Lo que podría ser una crítica concienzuda de cómo Marvel ningunea a sus propios personajes femeninos, se convierte en un simple lampshading para dar carta blanca a la demonización de la mujer empoderada.
Una mujer que, además, está obsesionada con el rol de madre. El deseo convertido en obsesión, la falta de empatía hacia los deseos de otras mujeres (incluso de su propia versión alternativa), el despecho como motivación, el mote de bruja asociado a lo maligno, las torturas a las que se expone su cuerpo y su mente, y el sanguinario enfrentamiento con los otros personajes femeninos (que existen únicamente con ese propósito) caen en los lugares más comunes y retrógrados del entretenimiento de masas. Y dan para muchas más lecturas de las que podríamos hacer en una simple reseña de la película, pero no quería dejar de mencionarlo.
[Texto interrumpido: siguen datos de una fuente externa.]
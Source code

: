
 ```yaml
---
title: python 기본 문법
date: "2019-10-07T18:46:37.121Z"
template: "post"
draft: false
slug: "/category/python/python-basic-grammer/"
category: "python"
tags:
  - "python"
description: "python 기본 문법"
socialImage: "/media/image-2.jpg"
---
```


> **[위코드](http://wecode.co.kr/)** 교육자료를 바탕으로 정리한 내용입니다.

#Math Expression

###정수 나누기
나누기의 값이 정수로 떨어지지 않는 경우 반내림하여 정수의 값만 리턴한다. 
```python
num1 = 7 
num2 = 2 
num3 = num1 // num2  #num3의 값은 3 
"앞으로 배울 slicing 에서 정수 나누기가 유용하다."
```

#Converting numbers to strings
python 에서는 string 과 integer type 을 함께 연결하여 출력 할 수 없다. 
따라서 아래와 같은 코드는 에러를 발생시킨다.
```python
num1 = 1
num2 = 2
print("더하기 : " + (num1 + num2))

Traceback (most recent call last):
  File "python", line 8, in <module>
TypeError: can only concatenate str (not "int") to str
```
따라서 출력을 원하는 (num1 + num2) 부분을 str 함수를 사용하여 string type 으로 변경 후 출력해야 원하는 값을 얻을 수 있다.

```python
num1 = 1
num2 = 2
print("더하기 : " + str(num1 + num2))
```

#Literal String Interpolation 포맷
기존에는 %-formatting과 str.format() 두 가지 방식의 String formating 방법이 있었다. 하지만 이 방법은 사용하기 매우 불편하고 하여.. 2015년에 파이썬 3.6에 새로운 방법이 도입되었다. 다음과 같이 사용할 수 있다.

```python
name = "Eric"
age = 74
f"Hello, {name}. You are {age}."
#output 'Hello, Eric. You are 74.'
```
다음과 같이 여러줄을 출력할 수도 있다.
La Bruja Escarlata y el ex Hechicero Supremo
Desde el principio se le recuerda a la audiencia que Stephen Strange ya no es el Hechicero Supremo, puesto que recayó en Wong (Benedict Wong) a raíz del blip de Thanos. Un hecho que ya había quedado claro en Spider-Man: No Way Home (2021), otra película que tiene los Multiversos como eje central y que también podría ser considerada precuela directa de esta (aunque una sea de Sony y la otra de Disney). Sin embargo, nunca se termina de establecer hasta qué punto Doctor Strange está al tanto de su funcionamiento, qué consecuencias tuvo que pagar por la irresponsabilidad de sus actos ni cómo obtuvo los poderes que convoca de la Dimensión Oscura.
Esta falta de profundidad en los conflictos es justamente parte central del problema: no hay reglas bien establecidas. Y al no haber reglas, no hay riesgos ni consecuencias. La magia no está atada a las leyes naturales, sino que más bien juega a favor de las conveniencias del guion, al igual que el nivel de poder entre los distintos personajes y cómo interactúan entre ellos. Lo cual nos deja parados en un lugar casi infantil, en el que cualquier cosa que requiera la trama puede pasar, sin perjuicio de los personajes ni sus historias. Una solución conveniente y simplona, que no está a la altura de la sofisticación narrativa que supieron tener las anteriores entregas del MCU.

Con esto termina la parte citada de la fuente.